This semester, I am living and studying in Copenhagen, Denmark. Having never lived or spent much time in a big city, moving to Copenhagen has been a series of huge adjustments, filled with new learning experiences every day. So far, my favorite part of living in Copenhagen is the ardent bike culture here. Fighting with Amsterdam for the title of “Most Bicycle-Friendly City in the World,” biking is a dominating feature of life in Copenhagen. Everywhere you turn, there are bikes—parked by the hundreds in front of apartments, cafés, and train stations; leaning against random light posts; and whizzing by you from the bike lanes of every street. Rain or shine, the inhabitants of Copenhagen rely on their bikes to commute to work, school, shopping, and everything in between.
The biggest difference you will notice when looking at a street in Copenhagen versus one in an American city is that there is a bike lane on each side of the street. These special lanes are on practically every road, many of which even include their own turning lanes. Given just as much priority as the cars—much more than the pedestrians—these lanes have their own street lights that change with the flow of traffic.
In an effort to join the Danish culture—and to give myself an alternative to my boring commute to class on the bus every morning—I rented a bike for the semester. The first day that I joined the morning commute on my bike was more than a little bit intimidating. You have to be extra aware of the people around you, because everyone is in a rush and will not hesitate to squeeze by you, with little more than a small ding of their bell as a warning that they are coming up on your left. I found myself peddling hard to keep up with the flow of people, many of them dressed for work in fancy clothes and shoes, others with babies strapped in a seat on the back or a basket in front. The most challenging part for me during the first few days (and even still now) was getting used to all of the stopping and starting. Bikes follow the same traffic laws as cars, and thus have to stop at each stoplight and move into the correct lanes. When the light turns yellow, the bikers quickly start moving again, not even waiting until it turns to green. It definitely takes some practice to get from a complete stop to full speed in a matter of seconds!
It amazes and impresses me how many people in Copenhagen use biking as their primary mode of transportation around the city. Even those with long commutes from outside of the city will favor their bike over a car or train. The prevalence of biking in Copenhagen has reduced the amount of cars being driven on the road, contributing to their status as one of the most environmentally friendly cities in the world. Not only does this help the environment, but it allows the money saved due to biking to be spent on important things such as healthcare and medical research.

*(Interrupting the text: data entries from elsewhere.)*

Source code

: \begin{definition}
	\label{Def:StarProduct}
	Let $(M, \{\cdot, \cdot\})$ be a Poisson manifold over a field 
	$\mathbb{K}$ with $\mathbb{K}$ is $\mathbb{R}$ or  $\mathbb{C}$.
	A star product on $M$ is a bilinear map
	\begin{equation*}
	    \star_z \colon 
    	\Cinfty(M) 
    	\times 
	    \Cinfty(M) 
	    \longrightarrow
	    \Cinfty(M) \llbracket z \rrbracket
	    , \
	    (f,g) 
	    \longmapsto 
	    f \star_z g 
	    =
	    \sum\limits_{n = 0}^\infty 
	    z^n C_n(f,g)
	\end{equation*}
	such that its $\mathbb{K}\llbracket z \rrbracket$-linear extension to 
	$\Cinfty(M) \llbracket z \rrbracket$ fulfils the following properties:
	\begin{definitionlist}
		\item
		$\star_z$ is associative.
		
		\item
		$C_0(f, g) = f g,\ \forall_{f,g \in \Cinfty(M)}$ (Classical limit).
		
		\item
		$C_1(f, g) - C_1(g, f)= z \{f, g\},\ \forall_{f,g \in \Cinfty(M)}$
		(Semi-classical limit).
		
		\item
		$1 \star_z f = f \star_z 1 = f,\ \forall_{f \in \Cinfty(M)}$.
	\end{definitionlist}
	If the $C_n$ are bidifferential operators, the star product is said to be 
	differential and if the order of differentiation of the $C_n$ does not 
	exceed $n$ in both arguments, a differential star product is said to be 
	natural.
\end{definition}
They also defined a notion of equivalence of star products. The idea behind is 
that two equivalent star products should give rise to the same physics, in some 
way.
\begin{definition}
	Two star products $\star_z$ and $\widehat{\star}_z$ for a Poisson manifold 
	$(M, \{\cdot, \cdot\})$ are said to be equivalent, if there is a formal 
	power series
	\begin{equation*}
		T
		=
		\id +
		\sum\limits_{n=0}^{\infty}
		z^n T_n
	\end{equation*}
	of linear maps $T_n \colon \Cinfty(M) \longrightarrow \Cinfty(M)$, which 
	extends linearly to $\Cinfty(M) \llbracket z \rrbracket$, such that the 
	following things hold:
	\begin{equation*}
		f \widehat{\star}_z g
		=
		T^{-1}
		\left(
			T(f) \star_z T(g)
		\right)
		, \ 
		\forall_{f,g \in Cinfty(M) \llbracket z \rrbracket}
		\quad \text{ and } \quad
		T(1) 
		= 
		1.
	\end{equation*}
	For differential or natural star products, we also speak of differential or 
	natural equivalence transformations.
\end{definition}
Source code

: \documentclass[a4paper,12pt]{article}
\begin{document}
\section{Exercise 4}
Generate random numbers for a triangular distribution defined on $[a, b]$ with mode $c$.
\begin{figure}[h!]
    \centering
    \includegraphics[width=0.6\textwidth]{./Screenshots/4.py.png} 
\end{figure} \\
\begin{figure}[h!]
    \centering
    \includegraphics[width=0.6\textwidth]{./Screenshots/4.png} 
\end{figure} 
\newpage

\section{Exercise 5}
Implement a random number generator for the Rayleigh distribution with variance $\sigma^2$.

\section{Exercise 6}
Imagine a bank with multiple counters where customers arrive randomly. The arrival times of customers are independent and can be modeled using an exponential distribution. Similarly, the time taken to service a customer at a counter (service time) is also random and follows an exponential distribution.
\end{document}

It has been about three weeks now, and I would like to think that my city biking skills have much improved. I still get a little nervous when a car passes me by very closely, but no longer do I get frazzled by the many bikes in such close proximity, and I have gotten used to staying on the right side of the lane and signaling when I have to turn. The best part is that my 20 to 25-minute bus ride to class has now turned into a quick 15-minute bike ride, which wakes me up much more effectively than any other commute I’ve experienced before. Not only is it great exercise, but the feeling of fresh air on my face in the morning readies me to face the day, and never ceases to remind me of why I chose to live in this wonderful city. I feel truly grateful to have been introduced to this culture, and although there are nowhere near the amount of “bike-friendly” accommodations in America as there are in Copenhagen, I hope that remembering my experience here will give me the motivation to dust off my old bike at home and to start using bikes as the incredible resources that they are!